Set down the records that follow in full and without changes.

SUPPLIED DATA section start

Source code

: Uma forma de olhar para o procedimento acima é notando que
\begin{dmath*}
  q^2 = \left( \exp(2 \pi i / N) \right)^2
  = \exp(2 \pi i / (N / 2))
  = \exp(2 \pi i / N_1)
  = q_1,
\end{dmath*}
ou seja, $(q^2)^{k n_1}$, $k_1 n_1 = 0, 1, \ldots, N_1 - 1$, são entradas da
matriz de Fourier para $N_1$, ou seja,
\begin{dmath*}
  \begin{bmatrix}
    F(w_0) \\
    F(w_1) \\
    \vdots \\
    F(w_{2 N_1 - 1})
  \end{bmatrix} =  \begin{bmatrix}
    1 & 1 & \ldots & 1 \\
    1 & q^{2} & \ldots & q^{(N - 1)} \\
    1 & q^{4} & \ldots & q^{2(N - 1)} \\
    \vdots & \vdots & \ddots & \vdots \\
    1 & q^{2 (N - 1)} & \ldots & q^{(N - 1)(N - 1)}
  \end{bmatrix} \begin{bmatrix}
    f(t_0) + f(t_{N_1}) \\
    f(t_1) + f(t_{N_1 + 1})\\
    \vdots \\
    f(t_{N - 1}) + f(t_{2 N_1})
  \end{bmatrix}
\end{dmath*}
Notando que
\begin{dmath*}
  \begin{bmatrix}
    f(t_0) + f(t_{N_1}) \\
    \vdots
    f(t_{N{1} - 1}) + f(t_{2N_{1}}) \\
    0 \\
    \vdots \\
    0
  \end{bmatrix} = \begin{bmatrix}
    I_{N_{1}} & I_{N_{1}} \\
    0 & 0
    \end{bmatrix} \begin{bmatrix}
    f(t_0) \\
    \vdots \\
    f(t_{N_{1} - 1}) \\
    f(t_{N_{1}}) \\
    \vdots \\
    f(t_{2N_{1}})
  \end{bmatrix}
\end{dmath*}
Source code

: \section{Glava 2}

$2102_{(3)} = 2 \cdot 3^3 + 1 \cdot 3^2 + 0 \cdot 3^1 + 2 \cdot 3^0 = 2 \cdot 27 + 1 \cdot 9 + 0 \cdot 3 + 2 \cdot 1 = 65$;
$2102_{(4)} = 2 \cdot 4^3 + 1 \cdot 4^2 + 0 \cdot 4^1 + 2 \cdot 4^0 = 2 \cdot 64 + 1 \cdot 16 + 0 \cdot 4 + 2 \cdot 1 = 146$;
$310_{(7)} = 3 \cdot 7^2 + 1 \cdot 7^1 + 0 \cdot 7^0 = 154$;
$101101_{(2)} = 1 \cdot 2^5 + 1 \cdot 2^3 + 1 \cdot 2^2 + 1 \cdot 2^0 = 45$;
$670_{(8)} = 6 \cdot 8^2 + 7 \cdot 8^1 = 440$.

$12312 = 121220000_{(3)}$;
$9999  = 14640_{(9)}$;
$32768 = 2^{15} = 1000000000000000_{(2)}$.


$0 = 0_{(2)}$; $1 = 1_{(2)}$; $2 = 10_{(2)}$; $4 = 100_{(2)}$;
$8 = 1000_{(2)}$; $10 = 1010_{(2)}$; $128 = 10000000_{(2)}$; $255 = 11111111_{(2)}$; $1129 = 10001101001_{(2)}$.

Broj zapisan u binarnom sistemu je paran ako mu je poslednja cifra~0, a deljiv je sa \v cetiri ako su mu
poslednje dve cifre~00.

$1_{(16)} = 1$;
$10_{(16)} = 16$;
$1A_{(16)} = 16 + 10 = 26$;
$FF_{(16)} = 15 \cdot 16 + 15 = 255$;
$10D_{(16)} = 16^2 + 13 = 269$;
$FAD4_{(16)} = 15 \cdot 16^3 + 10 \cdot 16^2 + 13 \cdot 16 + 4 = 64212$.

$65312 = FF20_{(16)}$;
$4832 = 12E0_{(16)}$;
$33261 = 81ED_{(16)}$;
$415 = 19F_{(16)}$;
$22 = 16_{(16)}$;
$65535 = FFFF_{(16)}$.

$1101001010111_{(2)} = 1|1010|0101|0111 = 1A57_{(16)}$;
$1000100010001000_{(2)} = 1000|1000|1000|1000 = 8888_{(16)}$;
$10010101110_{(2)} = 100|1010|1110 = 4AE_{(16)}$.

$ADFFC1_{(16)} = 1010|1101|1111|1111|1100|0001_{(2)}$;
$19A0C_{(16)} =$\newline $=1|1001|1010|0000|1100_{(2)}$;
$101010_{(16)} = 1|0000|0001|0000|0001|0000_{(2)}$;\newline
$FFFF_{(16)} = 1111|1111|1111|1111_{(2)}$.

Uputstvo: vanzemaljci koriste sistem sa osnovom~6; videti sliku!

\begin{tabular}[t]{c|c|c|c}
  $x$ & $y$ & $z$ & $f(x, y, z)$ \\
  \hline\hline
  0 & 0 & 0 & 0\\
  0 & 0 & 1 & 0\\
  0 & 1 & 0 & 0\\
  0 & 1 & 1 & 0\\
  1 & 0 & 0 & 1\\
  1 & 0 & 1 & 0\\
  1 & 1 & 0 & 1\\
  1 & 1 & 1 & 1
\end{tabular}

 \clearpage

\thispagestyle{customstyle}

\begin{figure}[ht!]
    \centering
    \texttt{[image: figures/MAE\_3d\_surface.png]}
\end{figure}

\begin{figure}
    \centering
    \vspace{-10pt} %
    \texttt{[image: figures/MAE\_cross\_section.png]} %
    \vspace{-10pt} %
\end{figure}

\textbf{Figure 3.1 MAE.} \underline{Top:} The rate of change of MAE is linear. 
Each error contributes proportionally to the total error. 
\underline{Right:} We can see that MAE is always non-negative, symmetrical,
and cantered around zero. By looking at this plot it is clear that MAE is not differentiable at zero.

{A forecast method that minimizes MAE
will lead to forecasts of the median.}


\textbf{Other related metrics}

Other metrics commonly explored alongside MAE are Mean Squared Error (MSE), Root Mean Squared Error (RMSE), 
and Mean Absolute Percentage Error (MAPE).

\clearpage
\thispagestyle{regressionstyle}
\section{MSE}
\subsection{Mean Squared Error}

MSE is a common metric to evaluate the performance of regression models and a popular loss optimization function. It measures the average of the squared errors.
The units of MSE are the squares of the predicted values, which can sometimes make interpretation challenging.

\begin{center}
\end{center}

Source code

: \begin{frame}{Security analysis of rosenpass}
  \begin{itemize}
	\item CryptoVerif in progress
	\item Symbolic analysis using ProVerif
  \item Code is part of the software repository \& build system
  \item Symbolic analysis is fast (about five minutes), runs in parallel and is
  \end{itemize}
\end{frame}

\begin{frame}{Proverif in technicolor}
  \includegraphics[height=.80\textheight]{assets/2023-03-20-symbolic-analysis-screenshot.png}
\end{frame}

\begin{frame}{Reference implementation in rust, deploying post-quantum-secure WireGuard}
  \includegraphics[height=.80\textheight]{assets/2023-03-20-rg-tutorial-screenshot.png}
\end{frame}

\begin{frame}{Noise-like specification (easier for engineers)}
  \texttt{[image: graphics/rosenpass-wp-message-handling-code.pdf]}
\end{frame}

SUPPLIED DATA section end

• [EXPECTED ANSWER]:
Source code

: Uma forma de olhar para o procedimento acima é notando que
\begin{dmath*}
  q^2 = \left( \exp(2 \pi i / N) \right)^2
  = \exp(2 \pi i / (N / 2))
  = \exp(2 \pi i / N_1)
  = q_1,
\end{dmath*}
ou seja, $(q^2)^{k n_1}$, $k_1 n_1 = 0, 1, \ldots, N_1 - 1$, são entradas da
matriz de Fourier para $N_1$, ou seja,
\begin{dmath*}
  \begin{bmatrix}
    F(w_0) \\
    F(w_1) \\
    \vdots \\
    F(w_{2 N_1 - 1})
  \end{bmatrix} =  \begin{bmatrix}
    1 & 1 & \ldots & 1 \\
    1 & q^{2} & \ldots & q^{(N - 1)} \\
    1 & q^{4} & \ldots & q^{2(N - 1)} \\
    \vdots & \vdots & \ddots & \vdots \\
    1 & q^{2 (N - 1)} & \ldots & q^{(N - 1)(N - 1)}
  \end{bmatrix} \begin{bmatrix}
    f(t_0) + f(t_{N_1}) \\
    f(t_1) + f(t_{N_1 + 1})\\
    \vdots \\
    f(t_{N - 1}) + f(t_{2 N_1})
  \end{bmatrix}
\end{dmath*}
Notando que
\begin{dmath*}
  \begin{bmatrix}
    f(t_0) + f(t_{N_1}) \\
    \vdots
    f(t_{N{1} - 1}) + f(t_{2N_{1}}) \\
    0 \\
    \vdots \\
    0
  \end{bmatrix} = \begin{bmatrix}
    I_{N_{1}} & I_{N_{1}} \\
    0 & 0
    \end{bmatrix} \begin{bmatrix}
    f(t_0) \\
    \vdots \\
    f(t_{N_{1} - 1}) \\
    f(t_{N_{1}}) \\
    \vdots \\
    f(t_{2N_{1}})
  \end{bmatrix}
\end{dmath*}
Source code

: \section{Glava 2}

$2102_{(3)} = 2 \cdot 3^3 + 1 \cdot 3^2 + 0 \cdot 3^1 + 2 \cdot 3^0 = 2 \cdot 27 + 1 \cdot 9 + 0 \cdot 3 + 2 \cdot 1 = 65$;
$2102_{(4)} = 2 \cdot 4^3 + 1 \cdot 4^2 + 0 \cdot 4^1 + 2 \cdot 4^0 = 2 \cdot 64 + 1 \cdot 16 + 0 \cdot 4 + 2 \cdot 1 = 146$;
$310_{(7)} = 3 \cdot 7^2 + 1 \cdot 7^1 + 0 \cdot 7^0 = 154$;
$101101_{(2)} = 1 \cdot 2^5 + 1 \cdot 2^3 + 1 \cdot 2^2 + 1 \cdot 2^0 = 45$;
$670_{(8)} = 6 \cdot 8^2 + 7 \cdot 8^1 = 440$.

$12312 = 121220000_{(3)}$;
$9999  = 14640_{(9)}$;
$32768 = 2^{15} = 1000000000000000_{(2)}$.


$0 = 0_{(2)}$; $1 = 1_{(2)}$; $2 = 10_{(2)}$; $4 = 100_{(2)}$;
$8 = 1000_{(2)}$; $10 = 1010_{(2)}$; $128 = 10000000_{(2)}$; $255 = 11111111_{(2)}$; $1129 = 10001101001_{(2)}$.

Broj zapisan u binarnom sistemu je paran ako mu je poslednja cifra~0, a deljiv je sa \v cetiri ako su mu
poslednje dve cifre~00.

$1_{(16)} = 1$;
$10_{(16)} = 16$;
$1A_{(16)} = 16 + 10 = 26$;
$FF_{(16)} = 15 \cdot 16 + 15 = 255$;
$10D_{(16)} = 16^2 + 13 = 269$;
$FAD4_{(16)} = 15 \cdot 16^3 + 10 \cdot 16^2 + 13 \cdot 16 + 4 = 64212$.

$65312 = FF20_{(16)}$;
$4832 = 12E0_{(16)}$;
$33261 = 81ED_{(16)}$;
$415 = 19F_{(16)}$;
$22 = 16_{(16)}$;
$65535 = FFFF_{(16)}$.

$1101001010111_{(2)} = 1|1010|0101|0111 = 1A57_{(16)}$;
$1000100010001000_{(2)} = 1000|1000|1000|1000 = 8888_{(16)}$;
$10010101110_{(2)} = 100|1010|1110 = 4AE_{(16)}$.

$ADFFC1_{(16)} = 1010|1101|1111|1111|1100|0001_{(2)}$;
$19A0C_{(16)} =$\newline $=1|1001|1010|0000|1100_{(2)}$;
$101010_{(16)} = 1|0000|0001|0000|0001|0000_{(2)}$;\newline
$FFFF_{(16)} = 1111|1111|1111|1111_{(2)}$.

Uputstvo: vanzemaljci koriste sistem sa osnovom~6; videti sliku!

\begin{tabular}[t]{c|c|c|c}
  $x$ & $y$ & $z$ & $f(x, y, z)$ \\
  \hline\hline
  0 & 0 & 0 & 0\\
  0 & 0 & 1 & 0\\
  0 & 1 & 0 & 0\\
  0 & 1 & 1 & 0\\
  1 & 0 & 0 & 1\\
  1 & 0 & 1 & 0\\
  1 & 1 & 0 & 1\\
  1 & 1 & 1 & 1
\end{tabular}

 \clearpage

\thispagestyle{customstyle}

\begin{figure}[ht!]
    \centering
    \texttt{[image: figures/MAE\_3d\_surface.png]}
\end{figure}

\begin{figure}
    \centering
    \vspace{-10pt} %
    \texttt{[image: figures/MAE\_cross\_section.png]} %
    \vspace{-10pt} %
\end{figure}

\textbf{Figure 3.1 MAE.} \underline{Top:} The rate of change of MAE is linear. 
Each error contributes proportionally to the total error. 
\underline{Right:} We can see that MAE is always non-negative, symmetrical,
and cantered around zero. By looking at this plot it is clear that MAE is not differentiable at zero.

{A forecast method that minimizes MAE
will lead to forecasts of the median.}


\textbf{Other related metrics}

Other metrics commonly explored alongside MAE are Mean Squared Error (MSE), Root Mean Squared Error (RMSE), 
and Mean Absolute Percentage Error (MAPE).

\clearpage
\thispagestyle{regressionstyle}
\section{MSE}
\subsection{Mean Squared Error}

MSE is a common metric to evaluate the performance of regression models and a popular loss optimization function. It measures the average of the squared errors.
The units of MSE are the squares of the predicted values, which can sometimes make interpretation challenging.

\begin{center}
\end{center}

Source code

: \begin{frame}{Security analysis of rosenpass}
  \begin{itemize}
	\item CryptoVerif in progress
	\item Symbolic analysis using ProVerif
  \item Code is part of the software repository \& build system
  \item Symbolic analysis is fast (about five minutes), runs in parallel and is
  \end{itemize}
\end{frame}

\begin{frame}{Proverif in technicolor}
  \includegraphics[height=.80\textheight]{assets/2023-03-20-symbolic-analysis-screenshot.png}
\end{frame}

\begin{frame}{Reference implementation in rust, deploying post-quantum-secure WireGuard}
  \includegraphics[height=.80\textheight]{assets/2023-03-20-rg-tutorial-screenshot.png}
\end{frame}

\begin{frame}{Noise-like specification (easier for engineers)}
  \texttt{[image: graphics/rosenpass-wp-message-handling-code.pdf]}
\end{frame}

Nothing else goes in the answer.